Re: Signal for semantic extensions from Richard Cyganiak on 2013-05-18 (public-rdf-comments@w3.org from May 2013)

From: Richard Cyganiak <richard@cyganiak.de>
Date: Sat, 18 May 2013 17:56:02 +0100
To: David Booth <david@dbooth.org>
Cc: public-rdf-comments <public-rdf-comments@w3.org>
Message-Id: <99CC2FD2-A647-4AE3-AC08-D23D33C23235@cyganiak.de>
David,

On 18 May 2013, at 15:56, David Booth <david@dbooth.org> wrote:

> Hi Richard,
> 
> Yes, if RDF did not define a standard rdf:requires (or similar) signal to explicitly indicate the semantic extension, then to be safe a client would have to assume that *any* unrecognized class or property *might* signal the need for additional entailments.  

But almost any such term *does* introduce additional entailments. If the class is defined as having a superclass, or the property has a defined domain and range, then you need their definitions to get all entailments.

> But that could result in an awful lot of false positives, which the client would have no automated way of distinguishing from true positives.

Can you give an example where this would result in a false positive, and explain why you think such cases would be frequent?

> I should clarify that when I talk about entailments, I'm primarily thinking of entailments that can be expressed in RDF as added triples.

Well, but anything can be expressed in RDF as triples, given appropriate vocabularies.

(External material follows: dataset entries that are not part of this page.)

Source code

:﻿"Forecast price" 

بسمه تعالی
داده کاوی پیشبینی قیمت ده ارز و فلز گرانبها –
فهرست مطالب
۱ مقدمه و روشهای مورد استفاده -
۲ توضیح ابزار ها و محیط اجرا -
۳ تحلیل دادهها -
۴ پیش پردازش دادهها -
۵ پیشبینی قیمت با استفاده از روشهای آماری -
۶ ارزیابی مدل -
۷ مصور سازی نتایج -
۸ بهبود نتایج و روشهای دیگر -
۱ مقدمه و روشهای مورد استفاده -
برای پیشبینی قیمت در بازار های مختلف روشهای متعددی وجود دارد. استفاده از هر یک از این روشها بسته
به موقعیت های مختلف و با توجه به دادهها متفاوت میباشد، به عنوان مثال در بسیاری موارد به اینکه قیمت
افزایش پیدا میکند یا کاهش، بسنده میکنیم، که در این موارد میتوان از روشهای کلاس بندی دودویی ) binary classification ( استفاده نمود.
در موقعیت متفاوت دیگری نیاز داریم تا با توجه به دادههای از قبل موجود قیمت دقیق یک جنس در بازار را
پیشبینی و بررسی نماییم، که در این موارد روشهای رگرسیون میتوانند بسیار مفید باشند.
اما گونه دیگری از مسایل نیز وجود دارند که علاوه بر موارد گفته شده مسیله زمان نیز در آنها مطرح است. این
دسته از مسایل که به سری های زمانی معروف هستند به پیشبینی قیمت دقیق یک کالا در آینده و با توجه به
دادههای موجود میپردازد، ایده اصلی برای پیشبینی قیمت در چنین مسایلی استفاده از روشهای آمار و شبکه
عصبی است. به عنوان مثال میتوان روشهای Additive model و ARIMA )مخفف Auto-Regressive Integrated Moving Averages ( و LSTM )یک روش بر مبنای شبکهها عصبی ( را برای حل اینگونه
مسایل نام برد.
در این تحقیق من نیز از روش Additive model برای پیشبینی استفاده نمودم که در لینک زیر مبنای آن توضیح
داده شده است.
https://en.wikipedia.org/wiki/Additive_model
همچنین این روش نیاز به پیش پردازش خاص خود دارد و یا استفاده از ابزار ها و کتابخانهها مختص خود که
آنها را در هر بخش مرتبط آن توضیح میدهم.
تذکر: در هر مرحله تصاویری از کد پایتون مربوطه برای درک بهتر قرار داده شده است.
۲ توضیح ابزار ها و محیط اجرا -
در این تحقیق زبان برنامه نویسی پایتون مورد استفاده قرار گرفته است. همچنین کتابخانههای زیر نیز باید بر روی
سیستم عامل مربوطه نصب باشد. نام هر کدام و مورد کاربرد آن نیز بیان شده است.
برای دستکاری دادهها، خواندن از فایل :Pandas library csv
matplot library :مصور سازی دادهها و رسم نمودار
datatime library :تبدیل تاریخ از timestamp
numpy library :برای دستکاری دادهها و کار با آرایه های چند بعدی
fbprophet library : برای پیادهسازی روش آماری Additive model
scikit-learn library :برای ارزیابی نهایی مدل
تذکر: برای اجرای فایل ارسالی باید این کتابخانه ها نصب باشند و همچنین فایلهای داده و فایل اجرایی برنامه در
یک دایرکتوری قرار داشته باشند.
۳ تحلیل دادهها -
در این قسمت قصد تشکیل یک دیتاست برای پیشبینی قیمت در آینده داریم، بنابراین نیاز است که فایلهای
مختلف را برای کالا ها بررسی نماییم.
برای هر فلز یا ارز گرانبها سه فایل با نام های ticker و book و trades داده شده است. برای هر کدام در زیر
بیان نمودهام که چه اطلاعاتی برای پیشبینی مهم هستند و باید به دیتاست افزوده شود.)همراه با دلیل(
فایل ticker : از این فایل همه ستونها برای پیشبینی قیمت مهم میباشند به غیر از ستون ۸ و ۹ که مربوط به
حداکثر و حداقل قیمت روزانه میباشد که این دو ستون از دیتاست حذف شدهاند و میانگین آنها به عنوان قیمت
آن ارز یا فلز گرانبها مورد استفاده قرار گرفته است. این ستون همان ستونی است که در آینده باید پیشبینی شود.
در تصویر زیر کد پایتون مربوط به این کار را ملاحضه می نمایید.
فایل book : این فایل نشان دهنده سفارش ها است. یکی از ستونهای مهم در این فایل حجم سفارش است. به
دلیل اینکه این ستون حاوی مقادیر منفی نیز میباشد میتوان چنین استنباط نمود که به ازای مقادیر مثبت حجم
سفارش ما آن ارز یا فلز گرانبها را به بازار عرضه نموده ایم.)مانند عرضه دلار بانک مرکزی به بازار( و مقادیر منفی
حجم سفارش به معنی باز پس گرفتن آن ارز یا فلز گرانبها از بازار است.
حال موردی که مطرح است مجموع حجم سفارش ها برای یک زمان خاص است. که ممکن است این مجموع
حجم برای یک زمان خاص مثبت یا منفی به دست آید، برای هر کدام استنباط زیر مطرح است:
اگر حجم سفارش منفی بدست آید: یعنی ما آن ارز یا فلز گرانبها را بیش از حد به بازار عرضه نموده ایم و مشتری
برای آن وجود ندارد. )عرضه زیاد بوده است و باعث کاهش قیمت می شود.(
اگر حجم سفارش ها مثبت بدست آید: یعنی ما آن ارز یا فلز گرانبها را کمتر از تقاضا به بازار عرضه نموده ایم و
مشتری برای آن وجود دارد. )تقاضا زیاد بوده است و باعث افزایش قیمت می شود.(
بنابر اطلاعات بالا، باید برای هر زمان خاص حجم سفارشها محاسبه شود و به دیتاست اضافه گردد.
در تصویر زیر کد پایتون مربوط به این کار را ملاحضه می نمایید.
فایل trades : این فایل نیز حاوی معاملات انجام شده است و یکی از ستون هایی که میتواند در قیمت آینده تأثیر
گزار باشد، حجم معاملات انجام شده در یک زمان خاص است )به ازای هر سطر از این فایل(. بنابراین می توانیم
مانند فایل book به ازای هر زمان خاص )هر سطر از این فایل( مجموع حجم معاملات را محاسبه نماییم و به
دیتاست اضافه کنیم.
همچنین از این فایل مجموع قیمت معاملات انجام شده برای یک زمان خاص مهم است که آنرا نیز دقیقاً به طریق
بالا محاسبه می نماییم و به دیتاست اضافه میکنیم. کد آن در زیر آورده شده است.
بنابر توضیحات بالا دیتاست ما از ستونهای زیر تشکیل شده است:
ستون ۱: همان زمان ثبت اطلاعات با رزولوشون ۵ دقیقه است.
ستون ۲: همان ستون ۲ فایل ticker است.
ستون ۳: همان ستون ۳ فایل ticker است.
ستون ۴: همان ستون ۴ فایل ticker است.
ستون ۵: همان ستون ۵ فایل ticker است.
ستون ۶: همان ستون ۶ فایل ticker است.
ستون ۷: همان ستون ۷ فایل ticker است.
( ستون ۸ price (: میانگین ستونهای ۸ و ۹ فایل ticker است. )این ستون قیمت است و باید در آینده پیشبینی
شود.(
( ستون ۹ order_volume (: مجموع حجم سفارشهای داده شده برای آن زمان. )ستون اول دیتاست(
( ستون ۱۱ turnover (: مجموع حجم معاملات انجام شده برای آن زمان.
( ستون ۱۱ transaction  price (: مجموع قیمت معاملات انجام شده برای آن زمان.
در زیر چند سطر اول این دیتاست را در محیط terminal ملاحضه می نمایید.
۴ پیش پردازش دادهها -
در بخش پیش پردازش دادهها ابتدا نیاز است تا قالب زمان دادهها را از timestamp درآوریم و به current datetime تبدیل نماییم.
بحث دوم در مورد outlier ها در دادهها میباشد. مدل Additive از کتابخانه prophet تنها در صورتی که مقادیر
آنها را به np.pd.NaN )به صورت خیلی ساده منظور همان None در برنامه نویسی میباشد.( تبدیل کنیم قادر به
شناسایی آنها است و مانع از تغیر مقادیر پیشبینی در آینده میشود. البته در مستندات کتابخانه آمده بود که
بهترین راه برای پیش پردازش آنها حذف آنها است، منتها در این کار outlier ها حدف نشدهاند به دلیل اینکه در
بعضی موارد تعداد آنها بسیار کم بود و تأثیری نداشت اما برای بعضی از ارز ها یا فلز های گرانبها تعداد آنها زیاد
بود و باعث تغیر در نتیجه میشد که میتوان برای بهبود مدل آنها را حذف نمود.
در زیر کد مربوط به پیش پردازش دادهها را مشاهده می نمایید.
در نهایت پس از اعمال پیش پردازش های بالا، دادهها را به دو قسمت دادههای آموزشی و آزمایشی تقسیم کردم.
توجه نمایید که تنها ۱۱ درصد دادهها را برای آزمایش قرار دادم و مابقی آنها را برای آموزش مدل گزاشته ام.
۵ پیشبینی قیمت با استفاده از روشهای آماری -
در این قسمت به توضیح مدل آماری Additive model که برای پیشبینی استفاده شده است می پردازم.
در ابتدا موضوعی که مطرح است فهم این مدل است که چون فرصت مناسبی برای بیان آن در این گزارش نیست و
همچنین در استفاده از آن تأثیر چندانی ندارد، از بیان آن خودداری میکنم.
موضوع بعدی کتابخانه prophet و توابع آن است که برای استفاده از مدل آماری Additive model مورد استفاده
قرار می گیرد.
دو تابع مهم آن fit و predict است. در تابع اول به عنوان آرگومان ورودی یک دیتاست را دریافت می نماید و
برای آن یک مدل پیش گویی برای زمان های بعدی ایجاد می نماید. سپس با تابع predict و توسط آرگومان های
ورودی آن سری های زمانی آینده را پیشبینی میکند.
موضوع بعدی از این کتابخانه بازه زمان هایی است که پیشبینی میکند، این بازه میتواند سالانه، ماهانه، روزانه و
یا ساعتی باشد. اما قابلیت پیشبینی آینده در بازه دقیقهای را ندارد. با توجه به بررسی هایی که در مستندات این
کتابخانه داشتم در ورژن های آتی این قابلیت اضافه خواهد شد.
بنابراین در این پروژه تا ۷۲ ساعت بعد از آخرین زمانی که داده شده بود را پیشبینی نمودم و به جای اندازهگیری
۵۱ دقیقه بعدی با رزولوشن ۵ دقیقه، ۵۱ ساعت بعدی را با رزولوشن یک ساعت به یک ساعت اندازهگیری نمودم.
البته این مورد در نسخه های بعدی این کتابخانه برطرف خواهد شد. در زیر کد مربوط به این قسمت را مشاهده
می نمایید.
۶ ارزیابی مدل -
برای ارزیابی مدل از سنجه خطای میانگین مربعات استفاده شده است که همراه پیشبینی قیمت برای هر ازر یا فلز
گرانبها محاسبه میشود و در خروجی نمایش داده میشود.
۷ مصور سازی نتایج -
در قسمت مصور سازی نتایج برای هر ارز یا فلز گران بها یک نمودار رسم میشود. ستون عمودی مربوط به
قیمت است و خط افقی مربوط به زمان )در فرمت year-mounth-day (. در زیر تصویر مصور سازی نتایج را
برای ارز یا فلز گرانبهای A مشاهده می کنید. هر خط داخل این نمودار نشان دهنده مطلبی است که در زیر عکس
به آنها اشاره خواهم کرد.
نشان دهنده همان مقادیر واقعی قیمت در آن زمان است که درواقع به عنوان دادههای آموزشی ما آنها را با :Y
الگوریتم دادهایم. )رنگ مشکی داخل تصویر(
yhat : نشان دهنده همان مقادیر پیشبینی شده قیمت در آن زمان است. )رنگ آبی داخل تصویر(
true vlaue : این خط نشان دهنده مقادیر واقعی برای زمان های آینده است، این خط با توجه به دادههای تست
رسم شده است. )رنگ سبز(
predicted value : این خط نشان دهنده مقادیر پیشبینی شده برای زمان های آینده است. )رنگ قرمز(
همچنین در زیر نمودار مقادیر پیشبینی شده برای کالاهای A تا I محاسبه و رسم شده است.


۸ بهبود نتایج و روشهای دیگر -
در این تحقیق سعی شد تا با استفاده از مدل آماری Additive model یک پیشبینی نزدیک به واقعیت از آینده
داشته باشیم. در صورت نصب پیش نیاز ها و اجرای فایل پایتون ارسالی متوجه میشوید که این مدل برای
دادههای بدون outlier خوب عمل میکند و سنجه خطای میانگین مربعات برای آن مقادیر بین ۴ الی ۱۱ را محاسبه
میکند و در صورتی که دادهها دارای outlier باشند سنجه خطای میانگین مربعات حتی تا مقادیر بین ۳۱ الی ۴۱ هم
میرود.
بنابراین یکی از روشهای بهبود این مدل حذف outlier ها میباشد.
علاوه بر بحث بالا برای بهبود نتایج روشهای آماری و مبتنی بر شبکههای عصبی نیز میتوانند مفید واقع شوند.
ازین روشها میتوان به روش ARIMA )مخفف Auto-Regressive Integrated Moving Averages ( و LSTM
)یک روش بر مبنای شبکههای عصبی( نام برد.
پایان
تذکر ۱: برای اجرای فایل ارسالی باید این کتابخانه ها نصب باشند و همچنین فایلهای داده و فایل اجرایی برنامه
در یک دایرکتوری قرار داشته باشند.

> If we assume that a Linked Data approach is used, then there is another way that this problem can be addressed.  Suppose every unrecognized class or property URI is followed to obtain its definition, expressed also in RDF.  If the definition itself is required to define all of the entailment rules that the client would need for that semantic extension -- i.e., the semantic extension implied by that class or predicate -- then the client could be assured that if it had obtained definitions for all unrecognized classes and predicates then it would be able to determine all entailments.  

Hm.

You assume that it is desirable that all parties in the communication have a shared sense of “all” or “complete entailments”. I don't think that's the case, in general. Enabling communication despite partial understanding is a key feature of RDF. It's common for server to publish data in a single document using a number of different vocabularies, because different clients understand different parts, and will generally ignore what they don't understand. As a publisher, I also assume that some clients will only understand parts of my data (e.g., generic SKOS) and I include bits in XKOS anyway for those clients that understand it. I also assume that some clients may draw conclusions from my data that I am completely unaware of, based on domain knowledge or based on combining it with additional data.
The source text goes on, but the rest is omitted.